Spanish — Olive Oil Authority tier 1

Hojiblanca olive oil: Andalusia's balanced variety

Córdoba and Sevilla, Andalusia

Hojiblanca (white leaf) takes its name from the silver-white underside of its leaves and produces a medium-intensity oil with balanced fruitiness, moderate bitterness, and a clean, sweet almond finish that distinguishes it from picual's intensity and arbequina's delicacy. Produced primarily in Córdoba, Sevilla, and Granada, it occupies the middle ground of Spanish olive oil and is the variety most frequently used in high-volume restaurant cooking. Hojiblanca matures late — typically December-January for the primary harvest — producing oils with higher ripeness and fruitiness than earlier-harvested varieties. The best oils show a distinctive bitter almond note on the finish that makes them recognisable in blind tasting.
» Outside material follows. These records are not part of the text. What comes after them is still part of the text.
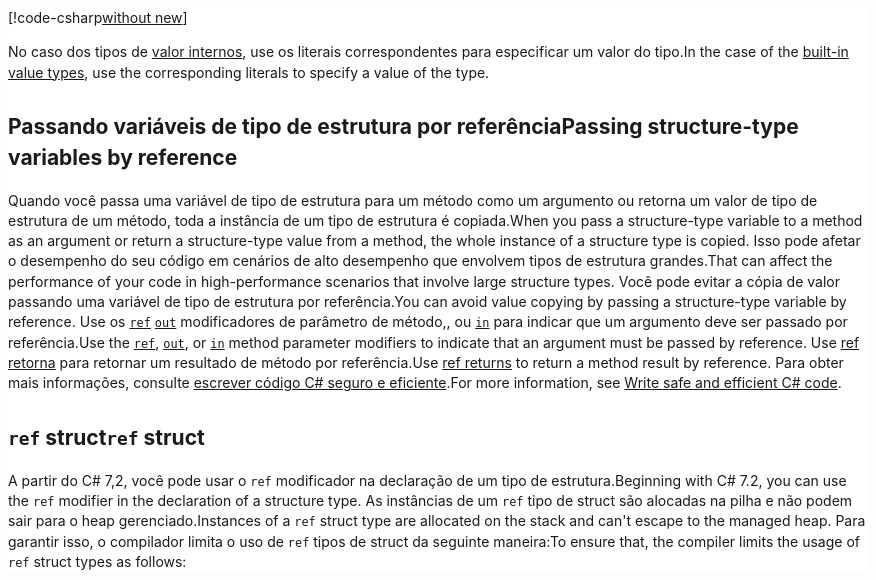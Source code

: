 [!code-csharp[without new](snippets/shared/StructType.cs#WithoutNew)]

<span data-ttu-id="40bfd-165">No caso dos tipos de [valor internos](value-types.md#built-in-value-types), use os literais correspondentes para especificar um valor do tipo.</span><span class="sxs-lookup"><span data-stu-id="40bfd-165">In the case of the [built-in value types](value-types.md#built-in-value-types), use the corresponding literals to specify a value of the type.</span></span>

## <a name="passing-structure-type-variables-by-reference"></a><span data-ttu-id="40bfd-166">Passando variáveis de tipo de estrutura por referência</span><span class="sxs-lookup"><span data-stu-id="40bfd-166">Passing structure-type variables by reference</span></span>

<span data-ttu-id="40bfd-167">Quando você passa uma variável de tipo de estrutura para um método como um argumento ou retorna um valor de tipo de estrutura de um método, toda a instância de um tipo de estrutura é copiada.</span><span class="sxs-lookup"><span data-stu-id="40bfd-167">When you pass a structure-type variable to a method as an argument or return a structure-type value from a method, the whole instance of a structure type is copied.</span></span> <span data-ttu-id="40bfd-168">Isso pode afetar o desempenho do seu código em cenários de alto desempenho que envolvem tipos de estrutura grandes.</span><span class="sxs-lookup"><span data-stu-id="40bfd-168">That can affect the performance of your code in high-performance scenarios that involve large structure types.</span></span> <span data-ttu-id="40bfd-169">Você pode evitar a cópia de valor passando uma variável de tipo de estrutura por referência.</span><span class="sxs-lookup"><span data-stu-id="40bfd-169">You can avoid value copying by passing a structure-type variable by reference.</span></span> <span data-ttu-id="40bfd-170">Use os [`ref`](../keywords/ref.md#passing-an-argument-by-reference) [`out`](../keywords/out-parameter-modifier.md) modificadores de parâmetro de método,, ou [`in`](../keywords/in-parameter-modifier.md) para indicar que um argumento deve ser passado por referência.</span><span class="sxs-lookup"><span data-stu-id="40bfd-170">Use the [`ref`](../keywords/ref.md#passing-an-argument-by-reference), [`out`](../keywords/out-parameter-modifier.md), or [`in`](../keywords/in-parameter-modifier.md) method parameter modifiers to indicate that an argument must be passed by reference.</span></span> <span data-ttu-id="40bfd-171">Use [ref retorna](../../programming-guide/classes-and-structs/ref-returns.md) para retornar um resultado de método por referência.</span><span class="sxs-lookup"><span data-stu-id="40bfd-171">Use [ref returns](../../programming-guide/classes-and-structs/ref-returns.md) to return a method result by reference.</span></span> <span data-ttu-id="40bfd-172">Para obter mais informações, consulte [escrever código C# seguro e eficiente](../../write-safe-efficient-code.md).</span><span class="sxs-lookup"><span data-stu-id="40bfd-172">For more information, see [Write safe and efficient C# code](../../write-safe-efficient-code.md).</span></span>

## <a name="ref-struct"></a><span data-ttu-id="40bfd-173">`ref` struct</span><span class="sxs-lookup"><span data-stu-id="40bfd-173">`ref` struct</span></span>

<span data-ttu-id="40bfd-174">A partir do C# 7,2, você pode usar o `ref` modificador na declaração de um tipo de estrutura.</span><span class="sxs-lookup"><span data-stu-id="40bfd-174">Beginning with C# 7.2, you can use the `ref` modifier in the declaration of a structure type.</span></span> <span data-ttu-id="40bfd-175">As instâncias de um `ref` tipo de struct são alocadas na pilha e não podem sair para o heap gerenciado.</span><span class="sxs-lookup"><span data-stu-id="40bfd-175">Instances of a `ref` struct type are allocated on the stack and can't escape to the managed heap.</span></span> <span data-ttu-id="40bfd-176">Para garantir isso, o compilador limita o uso de `ref` tipos de struct da seguinte maneira:</span><span class="sxs-lookup"><span data-stu-id="40bfd-176">To ensure that, the compiler limits the usage of `ref` struct types as follows:</span></span>
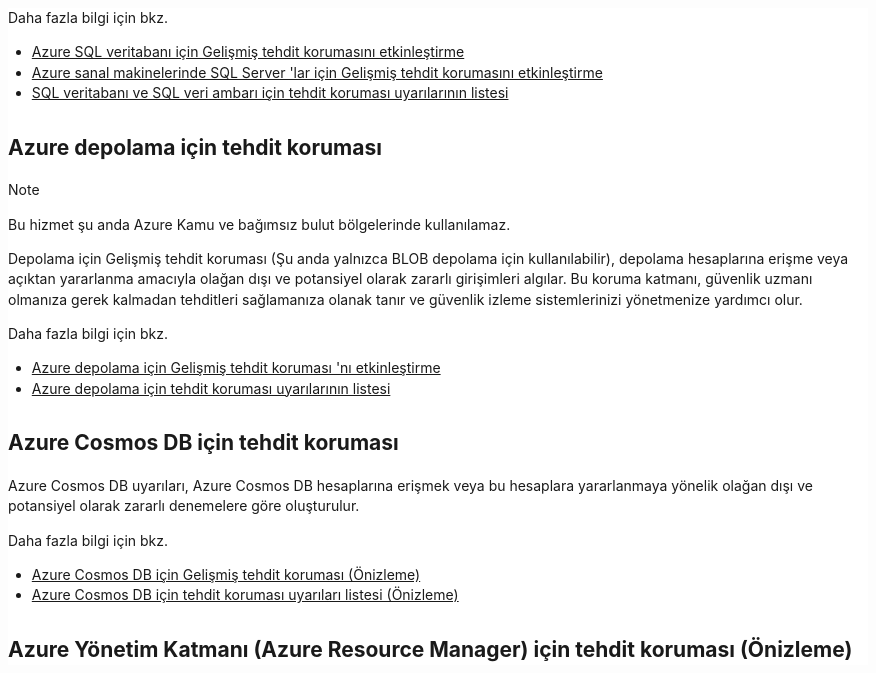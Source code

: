 Daha fazla bilgi için bkz.

* [Azure SQL veritabanı için Gelişmiş tehdit korumasını etkinleştirme](https://docs.microsoft.com/azure/sql-database/sql-database-threat-detection-overview)
* [Azure sanal makinelerinde SQL Server 'lar için Gelişmiş tehdit korumasını etkinleştirme](security-center-iaas-advanced-data.md)
* [SQL veritabanı ve SQL veri ambarı için tehdit koruması uyarılarının listesi](alerts-reference.md#alerts-sql-db-and-warehouse)









## Azure depolama için tehdit koruması<a name="azure-storage"></a>

> [!NOTE]
> Bu hizmet şu anda Azure Kamu ve bağımsız bulut bölgelerinde kullanılamaz.

Depolama için Gelişmiş tehdit koruması (Şu anda yalnızca BLOB depolama için kullanılabilir), depolama hesaplarına erişme veya açıktan yararlanma amacıyla olağan dışı ve potansiyel olarak zararlı girişimleri algılar. Bu koruma katmanı, güvenlik uzmanı olmanıza gerek kalmadan tehditleri sağlamanıza olanak tanır ve güvenlik izleme sistemlerinizi yönetmenize yardımcı olur.

Daha fazla bilgi için bkz.

* [Azure depolama için Gelişmiş tehdit koruması 'nı etkinleştirme](https://docs.microsoft.com/azure/storage/common/storage-advanced-threat-protection)
* [Azure depolama için tehdit koruması uyarılarının listesi](alerts-reference.md#alerts-azurestorage)







## Azure Cosmos DB için tehdit koruması<a name="cosmos-db"></a>

Azure Cosmos DB uyarıları, Azure Cosmos DB hesaplarına erişmek veya bu hesaplara yararlanmaya yönelik olağan dışı ve potansiyel olarak zararlı denemelere göre oluşturulur.

Daha fazla bilgi için bkz.

* [Azure Cosmos DB için Gelişmiş tehdit koruması (Önizleme)](../cosmos-db/cosmos-db-advanced-threat-protection.md)
* [Azure Cosmos DB için tehdit koruması uyarıları listesi (Önizleme)](alerts-reference.md#alerts-azurecosmos)







## Azure Yönetim Katmanı (Azure Resource Manager) için tehdit koruması (Önizleme)<a name ="management-layer"></a>
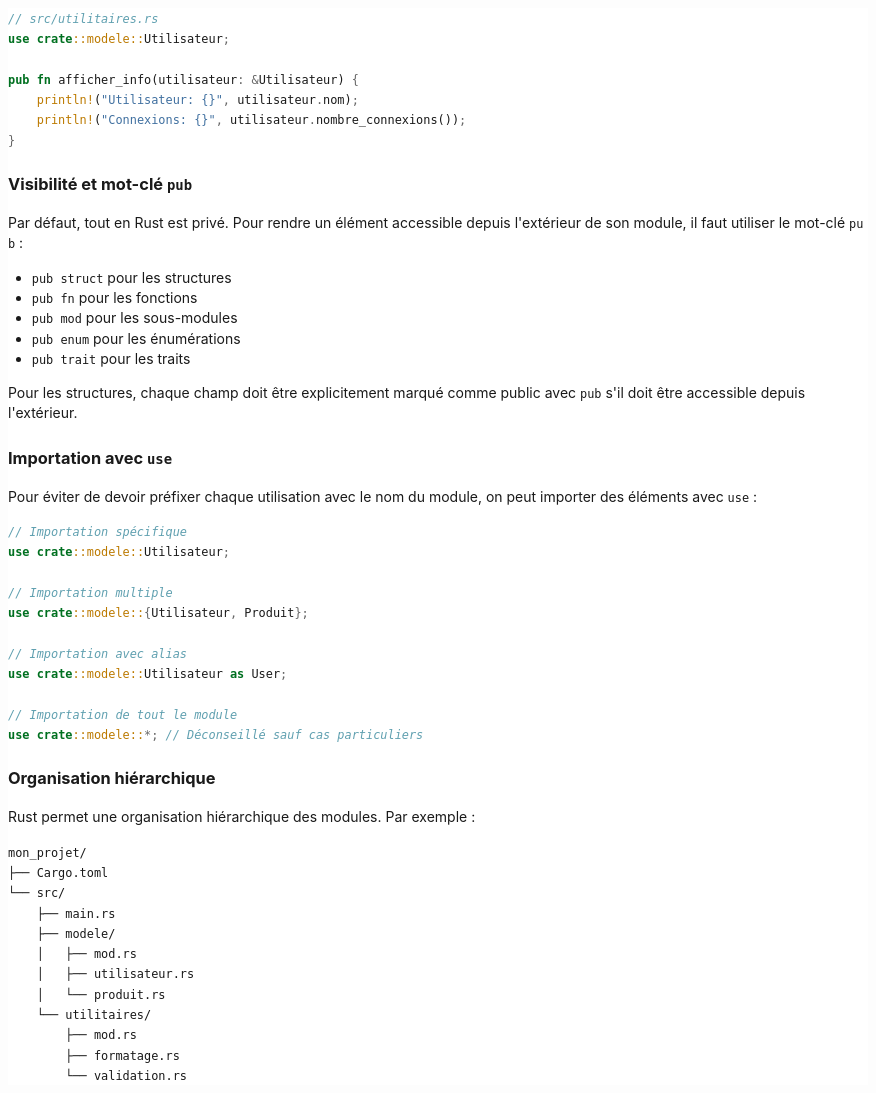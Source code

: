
 ``` rust
```

``` rust
// src/utilitaires.rs
use crate::modele::Utilisateur;

pub fn afficher_info(utilisateur: &Utilisateur) {
    println!("Utilisateur: {}", utilisateur.nom);
    println!("Connexions: {}", utilisateur.nombre_connexions());
}
```

### Visibilité et mot-clé `pub`

Par défaut, tout en Rust est privé. Pour rendre un élément accessible depuis l'extérieur de son module, il faut utiliser le mot-clé `pub` :

- `pub struct` pour les structures
- `pub fn` pour les fonctions
- `pub mod` pour les sous-modules
- `pub enum` pour les énumérations
- `pub trait` pour les traits

Pour les structures, chaque champ doit être explicitement marqué comme public avec `pub` s'il doit être accessible depuis l'extérieur.

### Importation avec `use`

Pour éviter de devoir préfixer chaque utilisation avec le nom du module, on peut importer des éléments avec `use` :

``` rust
// Importation spécifique
use crate::modele::Utilisateur;

// Importation multiple
use crate::modele::{Utilisateur, Produit};

// Importation avec alias
use crate::modele::Utilisateur as User;

// Importation de tout le module
use crate::modele::*; // Déconseillé sauf cas particuliers
```

### Organisation hiérarchique

Rust permet une organisation hiérarchique des modules. Par exemple :

```
mon_projet/
├── Cargo.toml
└── src/
    ├── main.rs
    ├── modele/
    │   ├── mod.rs
    │   ├── utilisateur.rs
    │   └── produit.rs
    └── utilitaires/
        ├── mod.rs
        ├── formatage.rs
        └── validation.rs
```
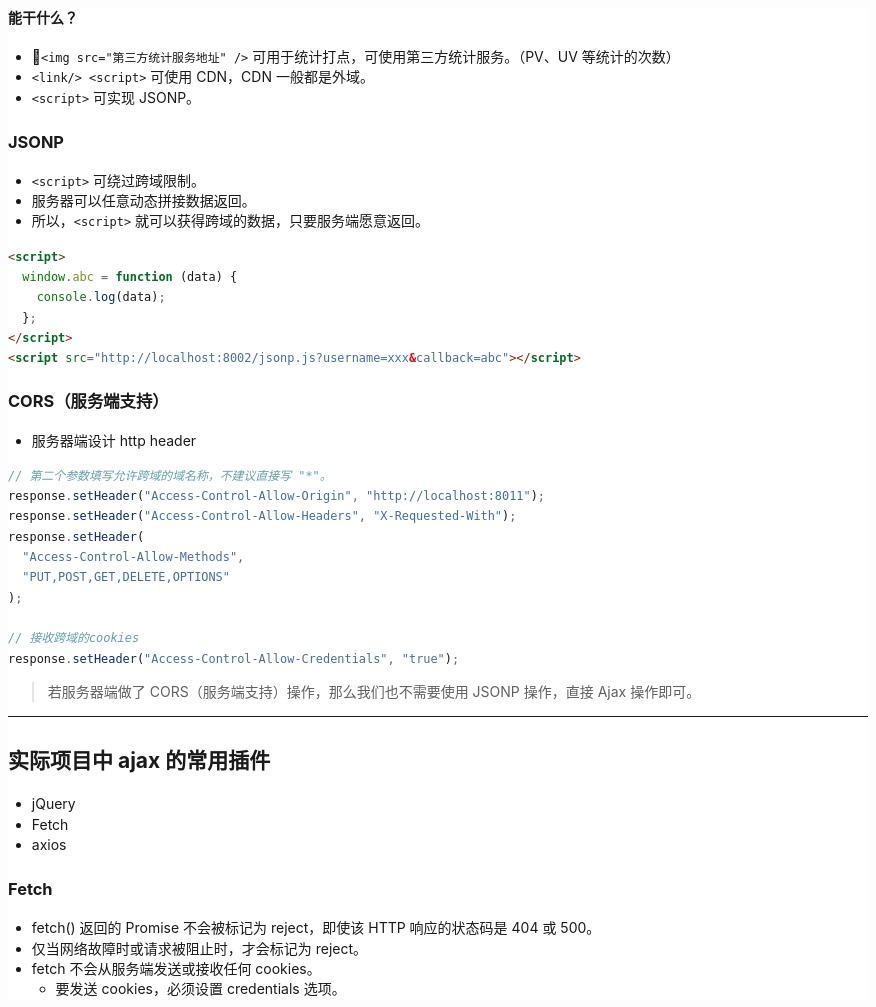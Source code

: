 #### 能干什么？

- `<img src="第三方统计服务地址" />` 可用于统计打点，可使用第三方统计服务。（PV、UV 等统计的次数）
- `<link/> <script>` 可使用 CDN，CDN 一般都是外域。
- `<script>` 可实现 JSONP。

### JSONP

- `<script>` 可绕过跨域限制。
- 服务器可以任意动态拼接数据返回。
- 所以，`<script>` 就可以获得跨域的数据，只要服务端愿意返回。

```html
<script>
  window.abc = function (data) {
    console.log(data);
  };
</script>
<script src="http://localhost:8002/jsonp.js?username=xxx&callback=abc"></script>
```

### CORS（服务端支持）

- 服务器端设计 http header

```js
// 第二个参数填写允许跨域的域名称，不建议直接写 "*"。
response.setHeader("Access-Control-Allow-Origin", "http://localhost:8011");
response.setHeader("Access-Control-Allow-Headers", "X-Requested-With");
response.setHeader(
  "Access-Control-Allow-Methods",
  "PUT,POST,GET,DELETE,OPTIONS"
);

// 接收跨域的cookies
response.setHeader("Access-Control-Allow-Credentials", "true");
```

> 若服务器端做了 CORS（服务端支持）操作，那么我们也不需要使用 JSONP 操作，直接 Ajax 操作即可。

---

## 实际项目中 ajax 的常用插件

- jQuery
- Fetch
- axios

### Fetch

- fetch() 返回的 Promise 不会被标记为 reject，即使该 HTTP 响应的状态码是 404 或 500。
- 仅当网络故障时或请求被阻止时，才会标记为 reject。
- fetch 不会从服务端发送或接收任何 cookies。
  - 要发送 cookies，必须设置 credentials 选项。
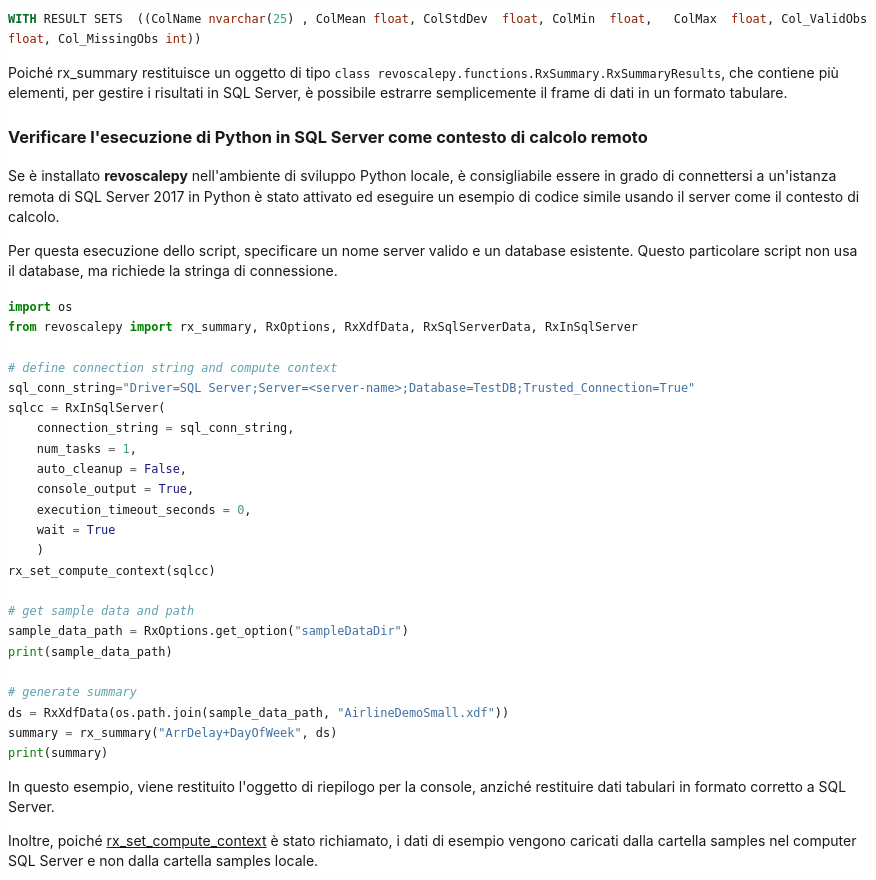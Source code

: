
```SQL
WITH RESULT SETS  ((ColName nvarchar(25) , ColMean float, ColStdDev  float, ColMin  float,   ColMax  float, Col_ValidObs  float, Col_MissingObs int))
```

Poiché rx_summary restituisce un oggetto di tipo `class revoscalepy.functions.RxSummary.RxSummaryResults`, che contiene più elementi, per gestire i risultati in SQL Server, è possibile estrarre semplicemente il frame di dati in un formato tabulare.

### <a name="verify-python-execution-in-sql-server-as-remote-compute-context"></a>Verificare l'esecuzione di Python in SQL Server come contesto di calcolo remoto

Se è installato **revoscalepy** nell'ambiente di sviluppo Python locale, è consigliabile essere in grado di connettersi a un'istanza remota di SQL Server 2017 in Python è stato attivato ed eseguire un esempio di codice simile usando il server come il contesto di calcolo. 

Per questa esecuzione dello script, specificare un nome server valido e un database esistente. Questo particolare script non usa il database, ma richiede la stringa di connessione.

```Python
import os
from revoscalepy import rx_summary, RxOptions, RxXdfData, RxSqlServerData, RxInSqlServer

# define connection string and compute context
sql_conn_string="Driver=SQL Server;Server=<server-name>;Database=TestDB;Trusted_Connection=True"
sqlcc = RxInSqlServer(
    connection_string = sql_conn_string,
    num_tasks = 1,
    auto_cleanup = False,
    console_output = True,
    execution_timeout_seconds = 0,
    wait = True
    )
rx_set_compute_context(sqlcc)

# get sample data and path
sample_data_path = RxOptions.get_option("sampleDataDir")
print(sample_data_path)

# generate summary
ds = RxXdfData(os.path.join(sample_data_path, "AirlineDemoSmall.xdf"))
summary = rx_summary("ArrDelay+DayOfWeek", ds)
print(summary)
```

In questo esempio, viene restituito l'oggetto di riepilogo per la console, anziché restituire dati tabulari in formato corretto a SQL Server. 

Inoltre, poiché [rx_set_compute_context](https://docs.microsoft.com/machine-learning-server/python-reference/revoscalepy/rx-set-compute-context) è stato richiamato, i dati di esempio vengono caricati dalla cartella samples nel computer SQL Server e non dalla cartella samples locale.


<a name="install-ide"></a>
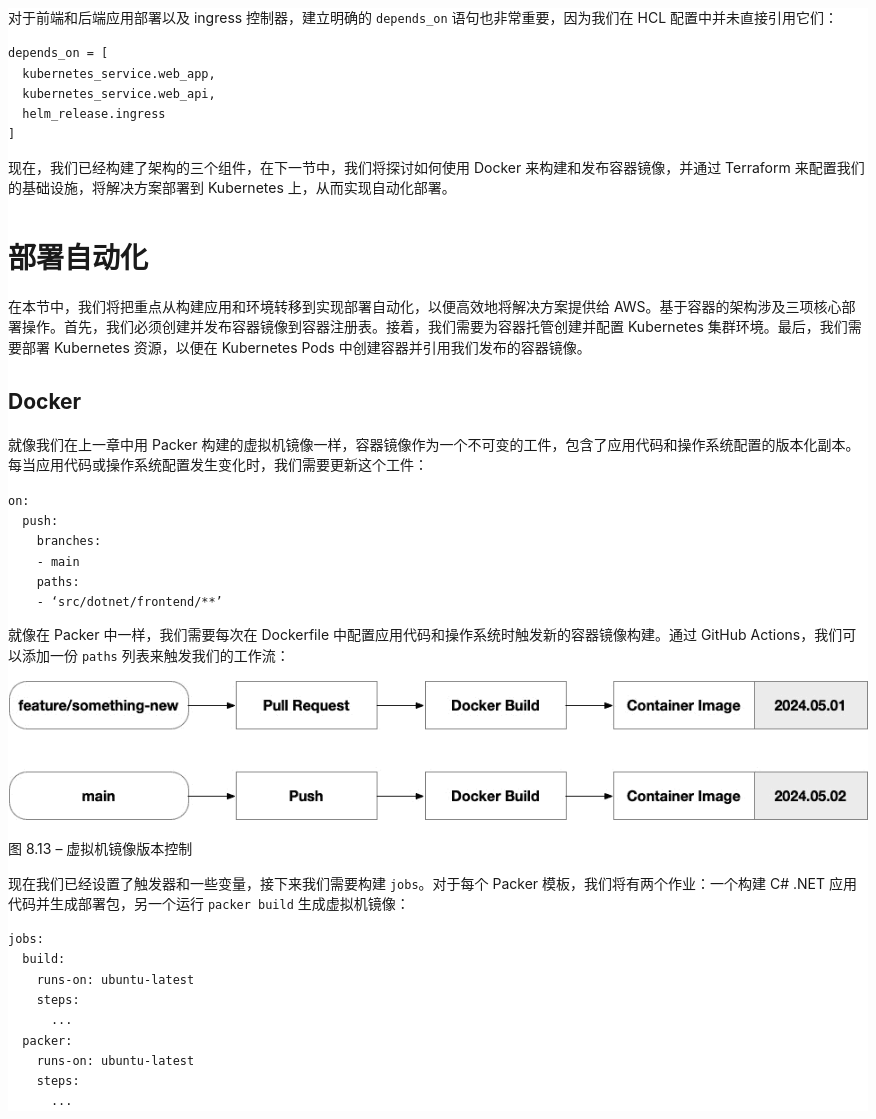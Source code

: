 对于前端和后端应用部署以及 ingress 控制器，建立明确的 `depends_on` 语句也非常重要，因为我们在 HCL 配置中并未直接引用它们：

```
depends_on = [
  kubernetes_service.web_app,
  kubernetes_service.web_api,
  helm_release.ingress
]
```

现在，我们已经构建了架构的三个组件，在下一节中，我们将探讨如何使用 Docker 来构建和发布容器镜像，并通过 Terraform 来配置我们的基础设施，将解决方案部署到 Kubernetes 上，从而实现自动化部署。

# 部署自动化

在本节中，我们将把重点从构建应用和环境转移到实现部署自动化，以便高效地将解决方案提供给 AWS。基于容器的架构涉及三项核心部署操作。首先，我们必须创建并发布容器镜像到容器注册表。接着，我们需要为容器托管创建并配置 Kubernetes 集群环境。最后，我们需要部署 Kubernetes 资源，以便在 Kubernetes Pods 中创建容器并引用我们发布的容器镜像。

## Docker

就像我们在上一章中用 Packer 构建的虚拟机镜像一样，容器镜像作为一个不可变的工件，包含了应用代码和操作系统配置的版本化副本。每当应用代码或操作系统配置发生变化时，我们需要更新这个工件：

```
on:
  push:
    branches: 
    - main
    paths:
    - ‘src/dotnet/frontend/**’
```

就像在 Packer 中一样，我们需要每次在 Dockerfile 中配置应用代码和操作系统时触发新的容器镜像构建。通过 GitHub Actions，我们可以添加一份 `paths` 列表来触发我们的工作流：

![图 8.13 – 虚拟机镜像版本管理](img/Image97144.jpg)

图 8.13 – 虚拟机镜像版本控制

现在我们已经设置了触发器和一些变量，接下来我们需要构建 `jobs`。对于每个 Packer 模板，我们将有两个作业：一个构建 C# .NET 应用代码并生成部署包，另一个运行 `packer build` 生成虚拟机镜像：

```
jobs:
  build:
    runs-on: ubuntu-latest
    steps:
      ...
  packer:
    runs-on: ubuntu-latest
    steps:
      ...
```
Moderate stability — better suited to medium-heat cooking than raw applications, though still excellent as a finishing oil. The almond finish pairs particularly well with fish, shellfish, and white vegetables. DOP Priego de Córdoba hojiblanca is considered the benchmark. Look for the almond note as the primary quality indicator in tasting.

Use hojiblanca as the daily oil for a Catalan or Andalusian kitchen — its balance makes it versatile without the strong character of picual or the delicacy limitations of arbequina. Drizzle on vanilla ice cream with a pinch of sea salt — this is not a restaurant affectation; it genuinely demonstrates the almond and fruit character of good hojiblanca. Pair with Manchego cheese and fino sherry.

Confusing hojiblanca with generic Andalusian olive oil — the variety is specific and distinguishable. Using it for deep frying where picual is more appropriate (higher stability). Not noticing the almond finish — this is the variety's signature.